By decreasing class sizes and setting standards for both students and teachers, Clinton has given Arkansas the highest high school graduation rate in the South.

Clinton pushed the legislature to establish annual $1000 college scholarships for all middle and lowincome students who maintain a 2.5 grade point average and stay off drugs.

Clinton has expanded and restructured vocational education in the state to include generous apprenticeship and technical training programs which have kept more non-college bound students in high school. And he has not quarantined vo-tech programs in urban areas but has kept them integrated into larger high schools.

By providing targeted investment tax credits to businesses, Clinton has overseen the second largest period of job growth in Arkansas' history. In 1991, for example, while the national average plummeted, Arkansas ranked seventh in job growth.
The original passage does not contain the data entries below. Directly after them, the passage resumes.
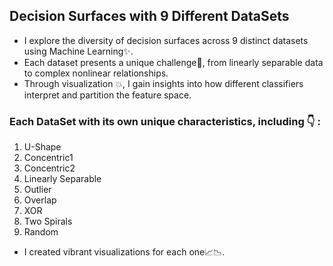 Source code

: ## Decision Surfaces with 9 Different DataSets

- I explore the diversity of decision surfaces across 9 distinct datasets using Machine Learning✨.
- Each dataset presents a unique challenge🎨, from linearly separable data to complex nonlinear relationships. 
- Through visualization 💥, I gain insights into how different classifiers interpret and partition the feature space.

### Each DataSet with its own unique characteristics, including 👇 :
1. U-Shape
2. Concentric1
3. Concentric2
4. Linearly Separable 
5. Outlier
6. Overlap
7. XOR
8. Two Spirals
9. Random 
- I created vibrant visualizations for each one📈📉.
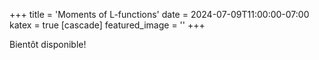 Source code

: +++
title = 'Moments of L-functions'
date = 2024-07-09T11:00:00-07:00
katex = true
[cascade]
  featured_image = ''
+++

Bientôt disponible!

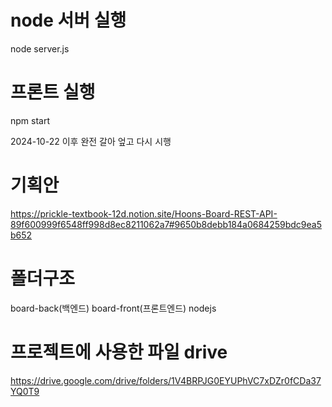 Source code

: # node 서버 실행 
node server.js

# 프론트 실행 
npm start

2024-10-22 이후 완전 갈아 엎고 다시 시행 

# 기획안 
https://prickle-textbook-12d.notion.site/Hoons-Board-REST-API-89f600999f6548ff998d8ec8211062a7#9650b8debb184a0684259bdc9ea5b652

# 폴더구조
board-back(백엔드) 
board-front(프론트엔드)
nodejs

# 프로젝트에 사용한 파일 drive 
https://drive.google.com/drive/folders/1V4BRPJG0EYUPhVC7xDZr0fCDa37YQ0T9
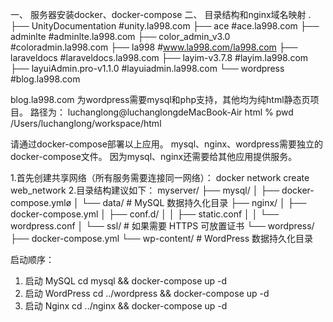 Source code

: 一、
服务器安装docker、docker-compose
二、
目录结构和nginx域名映射
.
├── UnityDocumentation  #unity.la998.com
├── ace    #ace.la998.com
├── adminlte #adminlte.la998.com
├── color_admin_v3.0 #coloradmin.la998.com
├── la998 #www.la998.com/la998.com
├── laraveldocs #laraveldocs.la998.com
├── layim-v3.7.8 #layim.la998.com
├── layuiAdmin.pro-v1.1.0 #layuiadmin.la998.com
└── wordpress #blog.la998.com

blog.la998.com 为wordpress需要mysql和php支持，其他均为纯html静态页项目。
路径为：
luchanglong@luchanglongdeMacBook-Air html % pwd
/Users/luchanglong/workspace/html

请通过docker-compose部署以上应用。
mysql、nginx、wordpress需要独立的docker-compose文件。
因为mysql、nginx还需要给其他应用提供服务。

1.首先创建共享网络（所有服务需要连接同一网络）：
docker network create web_network
2.目录结构建议如下：
myserver/
├── mysql/
│   ├── docker-compose.ymlø
│   └── data/          # MySQL 数据持久化目录
├── nginx/
│   ├── docker-compose.yml
│   ├── conf.d/
│   │   ├── static.conf
│   │   └── wordpress.conf
│   └── ssl/           # 如果需要 HTTPS 可放置证书
└── wordpress/
    ├── docker-compose.yml
    └── wp-content/    # WordPress 数据持久化目录

启动顺序：
1. 启动 MySQL
cd mysql && docker-compose up -d
2. 启动 WordPress
cd ../wordpress && docker-compose up -d
3. 启动 Nginx
cd ../nginx && docker-compose up -d
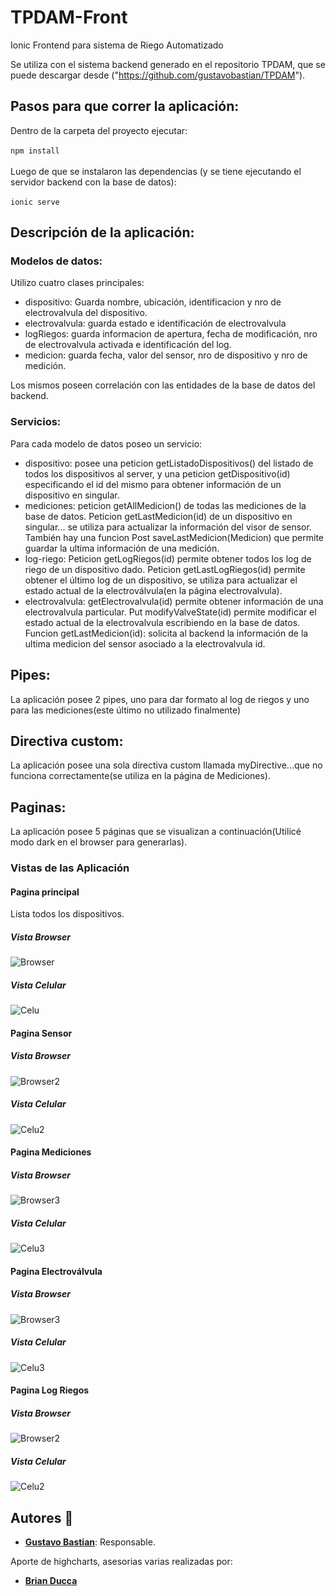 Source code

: # TPDAM-Front
Ionic Frontend para sistema de Riego Automatizado

Se utiliza con el sistema backend generado en el repositorio TPDAM, que se puede descargar desde ("https://github.com/gustavobastian/TPDAM").

## Pasos para que correr la aplicación:

Dentro de la carpeta del proyecto ejecutar:\
\
 `npm install`\
 \
Luego de que se instalaron las dependencias (y se tiene ejecutando el servidor backend con la base de datos):\
\
`ionic serve`

## Descripción de la aplicación:
### Modelos de datos:
Utilizo cuatro clases principales:
* dispositivo: Guarda nombre, ubicación, identificacion y nro de electrovalvula del dispositivo.
* electrovalvula: guarda estado e identificación de electrovalvula
* logRiegos: guarda informacion de apertura, fecha de modificación, nro de electrovalvula activada e identificación del log. 
* medicion: guarda fecha, valor del sensor, nro de dispositivo y nro de medición.

Los mismos poseen correlación con las entidades de la base de datos del backend.

### Servicios:
Para cada modelo de datos poseo un servicio:
* dispositivo: posee una peticion getListadoDispositivos() del listado de todos los dispositivos al server, y una peticion getDispositivo(id) especificando el id del mismo para obtener información de un dispositivo en singular. 
* mediciones: peticion getAllMedicion() de todas las mediciones de la base de datos. Peticion getLastMedicion(id) de un dispositivo en singular... se utiliza para actualizar la información del visor de sensor. También hay una funcion Post saveLastMedicion(Medicion) que permite guardar la ultima información de una medición.
* log-riego: Peticion getLogRiegos(id) permite obtener todos los log de riego de un dispositivo dado. Peticion getLastLogRiegos(id) permite obtener el último log de un dispositivo, se utiliza para actualizar el estado actual de la electroválvula(en la página electrovalvula).
* electrovalvula: getElectrovalvula(id) permite obtener información de una electrovalvula particular. Put modifyValveState(id) permite modificar el estado actual de la electrovalvula escribiendo en la base de datos. Funcion getLastMedicion(id): solicita al backend la información de la ultima medicion del sensor asociado a la electrovalvula id.

## Pipes: 
La aplicación posee 2 pipes, uno para dar formato al log de riegos y uno para las mediciones(este último no utilizado finalmente)

## Directiva custom:
La aplicación posee una sola directiva custom llamada myDirective...que no funciona correctamente(se utiliza en la página de Mediciones).
## Paginas:
La aplicación posee 5 páginas que se visualizan a continuación(Utilicé modo dark en el browser para generarlas).


 ### Vistas de las Aplicación

#### Pagina principal
Lista todos los dispositivos.

##### Vista Browser
![Browser](Doc/browser-home.png)
##### Vista Celular
![Celu](Doc/celu-home.png)
#### Pagina Sensor
##### Vista Browser
![Browser2](Doc/browser-sensor.png)
##### Vista Celular
![Celu2](Doc/celu-sensor.png)

#### Pagina Mediciones
##### Vista Browser
![Browser3](Doc/browser-mediciones.png)
##### Vista Celular
![Celu3](Doc/celu-mediciones.png)

#### Pagina Electroválvula
##### Vista Browser
![Browser3](Doc/browser-electrovalvula.png)
##### Vista Celular
![Celu3](Doc/celu-electrovalvula.png)

#### Pagina Log Riegos
##### Vista Browser
![Browser2](Doc/browser-log-riegos.png)
##### Vista Celular
![Celu2](Doc/celu-log-riegos.png)



## Autores 👥

* **[Gustavo Bastian](https://github.com/gustavobastian)**: Responsable.

Aporte de highcharts, asesorias varias realizadas por:
* **[Brian Ducca](https://github.com/brianducca)**  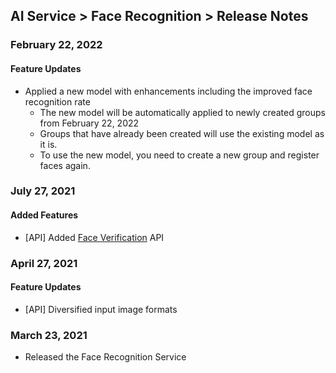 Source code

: ## AI Service > Face Recognition > Release Notes

### February 22, 2022
#### Feature Updates
* Applied a new model with enhancements including the improved face recognition rate
    * The new model will be automatically applied to newly created groups from February 22, 2022
    * Groups that have already been created will use the existing model as it is.
    * To use the new model, you need to create a new group and register faces again.

### July 27, 2021
#### Added Features
* [API] Added [Face Verification](./api-guide/#face-verification) API

### April 27, 2021
#### Feature Updates
* [API] Diversified input image formats

### March 23, 2021
* Released the Face Recognition Service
To help minority businesses, in 1983 Clinton issued an executive order establishing a "10 percent goal" that requires that at least 10 percent of certain state services and products be purchased from minority businesses. And he made it easier for minority businesses to bid for state contracts.

All this in a state with only one interstate, no national sports teams and a hog for its university's mascot. And all this during the Reagan years, when federal aid to states and cities was subject to draconian cuts--cuts that made it impossible for most governors to win two terms, let alone five.

Now Clinton offers this breadth of experience--far and away more than any of his rivals--to the nation. He seems to have a plan to cure everything except George Bush's sliding popularity.

WITH THE END of the Cold War and a sluggish economy, middle class Americans have turned their attention to their declining standard of living. Unfortunately, the ignored phrases from 1988 about the growing chasm between rich and poor are only now receiving a proper hearing.

For over a decade, America's poor and politically powerless have lived with Reagan-Bush policies which redirected social spending to a military buildup and which sought to retrain no one for a new world economy.